(Data entries)

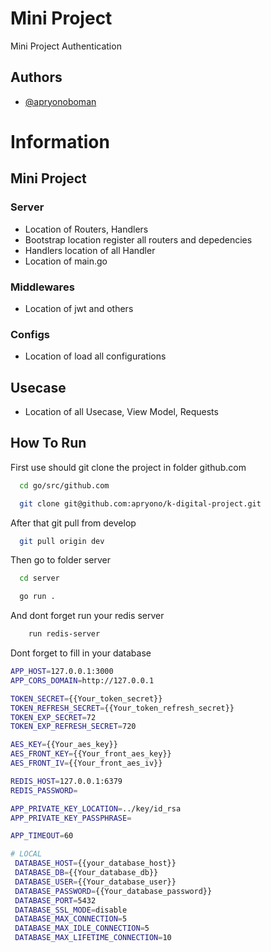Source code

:# Mini Project

Mini Project Authentication

## Authors

- [@apryonoboman](https://github.com/apryono)


# Information

## Mini Project
### Server
- Location of Routers, Handlers
- Bootstrap location register all routers and depedencies
- Handlers location of all Handler
- Location of main.go

### Middlewares
- Location of jwt and others

### Configs
- Location of load all configurations

## Usecase 
- Location of all Usecase, View Model, Requests


## How To Run

First use should git clone the project in folder github.com

```bash
  cd go/src/github.com

  git clone git@github.com:apryono/k-digital-project.git
```

After that git pull from develop

```bash
  git pull origin dev
```

Then go to folder server

```bash
  cd server

  go run .
```

And dont forget run your redis server 
```bash
    run redis-server
```

Dont forget to fill in your database

``` bash
APP_HOST=127.0.0.1:3000
APP_CORS_DOMAIN=http://127.0.0.1

TOKEN_SECRET={{Your_token_secret}}
TOKEN_REFRESH_SECRET={{Your_token_refresh_secret}}
TOKEN_EXP_SECRET=72
TOKEN_EXP_REFRESH_SECRET=720

AES_KEY={{Your_aes_key}}
AES_FRONT_KEY={{Your_front_aes_key}}
AES_FRONT_IV={{Your_front_aes_iv}}

REDIS_HOST=127.0.0.1:6379
REDIS_PASSWORD=

APP_PRIVATE_KEY_LOCATION=../key/id_rsa
APP_PRIVATE_KEY_PASSPHRASE=

APP_TIMEOUT=60

# LOCAL
 DATABASE_HOST={{your_database_host}}
 DATABASE_DB={{Your_database_db}}
 DATABASE_USER={{Your_database_user}}
 DATABASE_PASSWORD={{Your_database_password}}
 DATABASE_PORT=5432
 DATABASE_SSL_MODE=disable
 DATABASE_MAX_CONNECTION=5
 DATABASE_MAX_IDLE_CONNECTION=5
 DATABASE_MAX_LIFETIME_CONNECTION=10
```
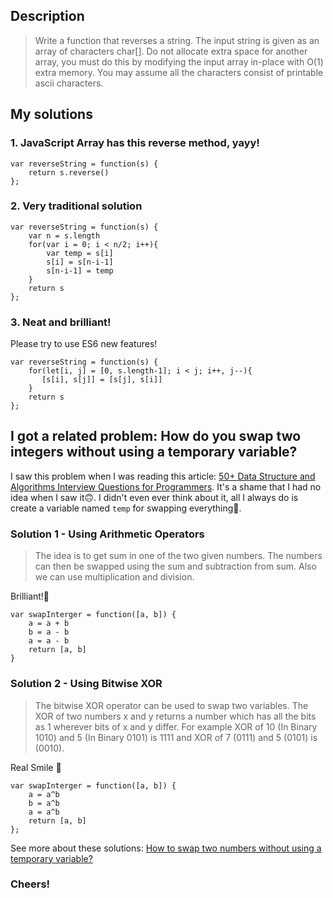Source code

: ## Description

> Write a function that reverses a string. The input string is given as an array of characters char[].
> Do not allocate extra space for another array, you must do this by modifying the input array in-place with O(1) extra memory.
> You may assume all the characters consist of printable ascii characters.

## My solutions

### 1. JavaScript Array has this reverse method, yayy!

```
var reverseString = function(s) {
    return s.reverse()
};
```

### 2. Very traditional solution

```
var reverseString = function(s) {
    var n = s.length
    for(var i = 0; i < n/2; i++){
        var temp = s[i]
        s[i] = s[n-i-1]
        s[n-i-1] = temp
    }
    return s
};
```

### 3. Neat and brilliant!

Please try to use ES6 new features!

```
var reverseString = function(s) {
    for(let[i, j] = [0, s.length-1]; i < j; i++, j--){
       [s[i], s[j]] = [s[j], s[i]]
    }
    return s
};
```

## I got a related problem: **How do you swap two integers without using a temporary variable?**

I saw this problem when I was reading this article: [50+ Data Structure and Algorithms Interview Questions for Programmers](https://medium.com/hackernoon/50-data-structure-and-algorithms-interview-questions-for-programmers-b4b1ac61f5b0). It's a shame that I had no idea when I saw it🙃. I didn't even ever think about it, all I always do is create a variable named `temp` for swapping everything🤣.

### Solution 1 - Using Arithmetic Operators

> The idea is to get sum in one of the two given numbers. The numbers can then be swapped using the sum and subtraction from sum. Also we can use multiplication and division.

Brilliant!💅

```
var swapInterger = function([a, b]) {
    a = a + b
    b = a - b
    a = a - b
    return [a, b]
}
```

### Solution 2 - Using Bitwise XOR

> The bitwise XOR operator can be used to swap two variables. The XOR of two numbers x and y returns a number which has all the bits as 1 wherever bits of x and y differ. For example XOR of 10 (In Binary 1010) and 5 (In Binary 0101) is 1111 and XOR of 7 (0111) and 5 (0101) is (0010).

Real Smile 🙂

```
var swapInterger = function([a, b]) {
    a = a^b
    b = a^b
    a = a^b
    return [a, b]
};
```

See more about these solutions: [How to swap two numbers without using a temporary variable?](https://www.geeksforgeeks.org/swap-two-numbers-without-using-temporary-variable/)

### Cheers!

Task details: Output all the entries above verbatim, please. No images.

Exercise answer:
Source code

:# Mini Project

Mini Project Authentication

## Authors

- [@apryonoboman](https://github.com/apryono)


# Information

## Mini Project
### Server
- Location of Routers, Handlers
- Bootstrap location register all routers and depedencies
- Handlers location of all Handler
- Location of main.go

### Middlewares
- Location of jwt and others

### Configs
- Location of load all configurations

## Usecase 
- Location of all Usecase, View Model, Requests


## How To Run

First use should git clone the project in folder github.com

```bash
  cd go/src/github.com

  git clone git@github.com:apryono/k-digital-project.git
```

After that git pull from develop

```bash
  git pull origin dev
```

Then go to folder server

```bash
  cd server

  go run .
```

And dont forget run your redis server 
```bash
    run redis-server
```

Dont forget to fill in your database

``` bash
APP_HOST=127.0.0.1:3000
APP_CORS_DOMAIN=http://127.0.0.1

TOKEN_SECRET={{Your_token_secret}}
TOKEN_REFRESH_SECRET={{Your_token_refresh_secret}}
TOKEN_EXP_SECRET=72
TOKEN_EXP_REFRESH_SECRET=720

AES_KEY={{Your_aes_key}}
AES_FRONT_KEY={{Your_front_aes_key}}
AES_FRONT_IV={{Your_front_aes_iv}}

REDIS_HOST=127.0.0.1:6379
REDIS_PASSWORD=

APP_PRIVATE_KEY_LOCATION=../key/id_rsa
APP_PRIVATE_KEY_PASSPHRASE=

APP_TIMEOUT=60

# LOCAL
 DATABASE_HOST={{your_database_host}}
 DATABASE_DB={{Your_database_db}}
 DATABASE_USER={{Your_database_user}}
 DATABASE_PASSWORD={{Your_database_password}}
 DATABASE_PORT=5432
 DATABASE_SSL_MODE=disable
 DATABASE_MAX_CONNECTION=5
 DATABASE_MAX_IDLE_CONNECTION=5
 DATABASE_MAX_LIFETIME_CONNECTION=10
```
Source code

: ## Description

> Write a function that reverses a string. The input string is given as an array of characters char[].
> Do not allocate extra space for another array, you must do this by modifying the input array in-place with O(1) extra memory.
> You may assume all the characters consist of printable ascii characters.

## My solutions

### 1. JavaScript Array has this reverse method, yayy!

```
var reverseString = function(s) {
    return s.reverse()
};
```

### 2. Very traditional solution

```
var reverseString = function(s) {
    var n = s.length
    for(var i = 0; i < n/2; i++){
        var temp = s[i]
        s[i] = s[n-i-1]
        s[n-i-1] = temp
    }
    return s
};
```

### 3. Neat and brilliant!

Please try to use ES6 new features!

```
var reverseString = function(s) {
    for(let[i, j] = [0, s.length-1]; i < j; i++, j--){
       [s[i], s[j]] = [s[j], s[i]]
    }
    return s
};
```

## I got a related problem: **How do you swap two integers without using a temporary variable?**

I saw this problem when I was reading this article: [50+ Data Structure and Algorithms Interview Questions for Programmers](https://medium.com/hackernoon/50-data-structure-and-algorithms-interview-questions-for-programmers-b4b1ac61f5b0). It's a shame that I had no idea when I saw it🙃. I didn't even ever think about it, all I always do is create a variable named `temp` for swapping everything🤣.

### Solution 1 - Using Arithmetic Operators

> The idea is to get sum in one of the two given numbers. The numbers can then be swapped using the sum and subtraction from sum. Also we can use multiplication and division.

Brilliant!💅

```
var swapInterger = function([a, b]) {
    a = a + b
    b = a - b
    a = a - b
    return [a, b]
}
```

### Solution 2 - Using Bitwise XOR

> The bitwise XOR operator can be used to swap two variables. The XOR of two numbers x and y returns a number which has all the bits as 1 wherever bits of x and y differ. For example XOR of 10 (In Binary 1010) and 5 (In Binary 0101) is 1111 and XOR of 7 (0111) and 5 (0101) is (0010).

Real Smile 🙂

```
var swapInterger = function([a, b]) {
    a = a^b
    b = a^b
    a = a^b
    return [a, b]
};
```

See more about these solutions: [How to swap two numbers without using a temporary variable?](https://www.geeksforgeeks.org/swap-two-numbers-without-using-temporary-variable/)

### Cheers!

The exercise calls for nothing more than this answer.